Full playbook in Slack Setup → Troubleshooting.

"How do I add a new probe?"

Edit prompts/observability_probes.py. Add a Probe(text=..., expected_folder_slug=...) at the end of the PROBES list. The probe-set hash is content-addressed (used as a cache key), so the edit busts cached folder-discoverability matrices on the next page load.

frozen_top_10_ids is intentionally optional. Leave it empty on first add; once the index has been REINDEX-ed and we trust the live top-10 result for that query, capture it via a future freeze_probe_top10 management command (not yet built — file a ticket when needed). Probes without a frozen baseline contribute to recall_drop (which uses ground-truth recall) but not to topk_drift.

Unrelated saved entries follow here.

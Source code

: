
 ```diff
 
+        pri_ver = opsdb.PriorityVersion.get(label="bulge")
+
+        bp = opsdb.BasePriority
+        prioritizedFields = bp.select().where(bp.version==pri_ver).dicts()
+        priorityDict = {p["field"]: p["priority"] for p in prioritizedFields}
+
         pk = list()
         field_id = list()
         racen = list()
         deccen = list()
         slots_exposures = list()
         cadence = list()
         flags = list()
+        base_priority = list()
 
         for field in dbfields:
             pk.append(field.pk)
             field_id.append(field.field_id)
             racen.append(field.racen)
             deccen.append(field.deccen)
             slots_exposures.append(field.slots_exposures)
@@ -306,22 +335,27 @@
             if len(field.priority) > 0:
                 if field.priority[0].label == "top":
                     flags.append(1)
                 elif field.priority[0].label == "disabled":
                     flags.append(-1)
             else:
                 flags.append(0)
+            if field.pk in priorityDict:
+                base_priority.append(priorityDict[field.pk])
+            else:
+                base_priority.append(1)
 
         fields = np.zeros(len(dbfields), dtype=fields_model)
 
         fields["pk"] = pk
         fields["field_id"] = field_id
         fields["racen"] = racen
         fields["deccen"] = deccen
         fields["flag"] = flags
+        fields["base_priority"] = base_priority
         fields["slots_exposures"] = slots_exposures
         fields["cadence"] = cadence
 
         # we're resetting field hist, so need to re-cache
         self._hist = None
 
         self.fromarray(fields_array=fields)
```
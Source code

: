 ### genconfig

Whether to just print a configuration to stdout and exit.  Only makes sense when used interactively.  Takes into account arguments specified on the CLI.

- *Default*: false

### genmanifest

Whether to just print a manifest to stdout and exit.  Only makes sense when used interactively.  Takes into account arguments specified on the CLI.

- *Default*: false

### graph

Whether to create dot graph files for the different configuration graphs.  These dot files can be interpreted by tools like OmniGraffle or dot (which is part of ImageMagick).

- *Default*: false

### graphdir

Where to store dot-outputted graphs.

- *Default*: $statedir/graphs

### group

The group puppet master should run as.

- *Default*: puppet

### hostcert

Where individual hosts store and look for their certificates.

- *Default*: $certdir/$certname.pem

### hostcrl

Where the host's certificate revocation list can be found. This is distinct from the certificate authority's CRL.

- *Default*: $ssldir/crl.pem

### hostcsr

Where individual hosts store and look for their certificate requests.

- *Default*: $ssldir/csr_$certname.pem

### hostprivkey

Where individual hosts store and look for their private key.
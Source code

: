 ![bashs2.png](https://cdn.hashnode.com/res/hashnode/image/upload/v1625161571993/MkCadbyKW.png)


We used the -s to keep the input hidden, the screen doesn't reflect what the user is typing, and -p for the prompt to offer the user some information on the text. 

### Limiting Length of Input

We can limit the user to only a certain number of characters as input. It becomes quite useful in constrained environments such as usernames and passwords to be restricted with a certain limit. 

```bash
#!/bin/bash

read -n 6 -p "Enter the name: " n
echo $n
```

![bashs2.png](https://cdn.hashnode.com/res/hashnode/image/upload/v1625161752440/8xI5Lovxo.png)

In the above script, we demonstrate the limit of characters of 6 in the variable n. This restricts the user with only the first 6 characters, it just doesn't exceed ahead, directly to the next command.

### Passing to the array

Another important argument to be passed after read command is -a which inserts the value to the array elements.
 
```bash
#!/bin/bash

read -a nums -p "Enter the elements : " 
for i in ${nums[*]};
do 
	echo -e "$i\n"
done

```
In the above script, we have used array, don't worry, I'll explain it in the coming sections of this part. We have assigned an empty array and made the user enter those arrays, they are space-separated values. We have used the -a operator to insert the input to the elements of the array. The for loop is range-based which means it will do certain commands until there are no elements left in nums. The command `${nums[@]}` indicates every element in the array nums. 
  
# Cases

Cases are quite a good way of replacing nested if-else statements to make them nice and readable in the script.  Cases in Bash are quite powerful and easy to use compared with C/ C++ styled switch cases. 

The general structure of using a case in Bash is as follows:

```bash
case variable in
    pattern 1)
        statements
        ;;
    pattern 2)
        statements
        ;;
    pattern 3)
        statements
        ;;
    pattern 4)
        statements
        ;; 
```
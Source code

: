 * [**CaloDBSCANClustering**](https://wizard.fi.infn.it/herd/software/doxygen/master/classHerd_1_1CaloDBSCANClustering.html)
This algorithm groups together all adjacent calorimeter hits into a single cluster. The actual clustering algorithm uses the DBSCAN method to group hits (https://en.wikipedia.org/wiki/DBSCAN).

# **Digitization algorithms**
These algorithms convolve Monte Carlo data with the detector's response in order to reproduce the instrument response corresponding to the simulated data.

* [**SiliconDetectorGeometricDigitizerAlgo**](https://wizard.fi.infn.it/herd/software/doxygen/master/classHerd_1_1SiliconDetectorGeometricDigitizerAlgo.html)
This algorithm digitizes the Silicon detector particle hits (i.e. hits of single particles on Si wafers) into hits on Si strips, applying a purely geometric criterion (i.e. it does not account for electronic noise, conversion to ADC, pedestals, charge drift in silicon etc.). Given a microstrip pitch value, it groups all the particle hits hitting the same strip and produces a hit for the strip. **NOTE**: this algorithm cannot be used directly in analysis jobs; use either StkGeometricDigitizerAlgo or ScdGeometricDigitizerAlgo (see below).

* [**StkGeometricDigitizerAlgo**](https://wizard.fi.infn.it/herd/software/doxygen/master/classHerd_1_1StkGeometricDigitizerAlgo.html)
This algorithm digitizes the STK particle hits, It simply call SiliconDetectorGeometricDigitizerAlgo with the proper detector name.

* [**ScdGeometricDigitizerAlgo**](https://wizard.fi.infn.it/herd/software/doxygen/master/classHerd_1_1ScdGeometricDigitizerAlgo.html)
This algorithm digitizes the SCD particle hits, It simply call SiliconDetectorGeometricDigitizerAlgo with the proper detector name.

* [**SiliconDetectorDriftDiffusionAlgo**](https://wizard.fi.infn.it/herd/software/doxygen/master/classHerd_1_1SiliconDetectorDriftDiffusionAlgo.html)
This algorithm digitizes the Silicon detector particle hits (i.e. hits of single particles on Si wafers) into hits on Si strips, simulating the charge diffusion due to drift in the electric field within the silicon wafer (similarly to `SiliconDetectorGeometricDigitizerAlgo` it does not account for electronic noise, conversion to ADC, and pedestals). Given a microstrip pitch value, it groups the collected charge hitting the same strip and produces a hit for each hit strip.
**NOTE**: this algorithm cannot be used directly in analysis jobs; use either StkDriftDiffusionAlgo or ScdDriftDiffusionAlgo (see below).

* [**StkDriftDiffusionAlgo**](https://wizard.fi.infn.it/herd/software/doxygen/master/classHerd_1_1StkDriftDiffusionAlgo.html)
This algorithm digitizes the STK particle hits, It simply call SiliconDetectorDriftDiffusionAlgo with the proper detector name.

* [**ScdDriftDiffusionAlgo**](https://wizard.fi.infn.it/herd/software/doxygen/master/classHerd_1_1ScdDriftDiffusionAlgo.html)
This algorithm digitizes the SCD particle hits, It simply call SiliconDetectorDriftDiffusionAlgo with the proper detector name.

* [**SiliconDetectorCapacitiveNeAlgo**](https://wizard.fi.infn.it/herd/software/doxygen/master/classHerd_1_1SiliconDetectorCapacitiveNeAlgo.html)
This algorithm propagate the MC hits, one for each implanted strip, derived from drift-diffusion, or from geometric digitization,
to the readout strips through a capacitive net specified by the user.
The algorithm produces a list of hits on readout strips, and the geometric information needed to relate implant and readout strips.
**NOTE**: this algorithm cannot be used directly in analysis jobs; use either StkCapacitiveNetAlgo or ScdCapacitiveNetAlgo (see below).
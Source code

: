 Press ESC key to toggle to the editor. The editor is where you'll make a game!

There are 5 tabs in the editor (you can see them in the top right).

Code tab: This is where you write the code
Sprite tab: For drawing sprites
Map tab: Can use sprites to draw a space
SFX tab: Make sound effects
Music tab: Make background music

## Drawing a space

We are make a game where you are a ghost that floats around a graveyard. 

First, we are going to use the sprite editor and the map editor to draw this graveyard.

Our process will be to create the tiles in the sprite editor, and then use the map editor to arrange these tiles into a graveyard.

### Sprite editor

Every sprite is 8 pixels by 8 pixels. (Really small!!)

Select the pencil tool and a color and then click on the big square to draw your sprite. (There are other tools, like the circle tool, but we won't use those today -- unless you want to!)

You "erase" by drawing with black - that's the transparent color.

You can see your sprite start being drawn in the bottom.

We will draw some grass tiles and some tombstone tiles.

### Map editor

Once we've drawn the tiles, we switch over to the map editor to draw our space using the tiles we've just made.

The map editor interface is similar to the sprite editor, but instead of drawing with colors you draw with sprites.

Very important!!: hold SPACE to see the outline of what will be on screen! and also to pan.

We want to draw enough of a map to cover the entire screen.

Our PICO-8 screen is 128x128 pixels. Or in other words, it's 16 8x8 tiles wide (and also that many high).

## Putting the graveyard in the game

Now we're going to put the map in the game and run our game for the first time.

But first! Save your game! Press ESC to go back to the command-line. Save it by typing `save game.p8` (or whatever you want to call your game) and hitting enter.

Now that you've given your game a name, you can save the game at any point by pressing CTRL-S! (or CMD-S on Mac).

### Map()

What we deliberately don't do

  • Use a separate embedding_history table to track drift. The original plan included one. Walking through the actual code paths showed it doesn't earn its keep: scrape re-processing deletes and re-inserts (no in-place vector update) and the admin reindex path uses a deterministic input — there's no realistic scenario today where a vector "drifts in place" we'd detect by comparing hashes. We can revisit if we ever introduce a non-deterministic embedding pipeline.
  • Wrap the Slack SDK. campus_core/shared_utils/slack_utils.py exposes get_slack_client() (returns WebClient | None) and format_slack_message() (composes Block Kit blocks). Call sites use the SDK directly. No layer of "post()" helpers; the SDK's API is the API.
  • Run two EventBridge schedules. See "One schedule, not two" above.
  • Auto-rebuild without observed-threshold calibration. The enable_index_maintenance_schedule toggle defaults to off precisely so each tenant gets ~2 weeks of IndexMaintenanceLog data before automation fires. Thresholds in maintenance.py are heuristic — phase 2 calibrates them against observed reality.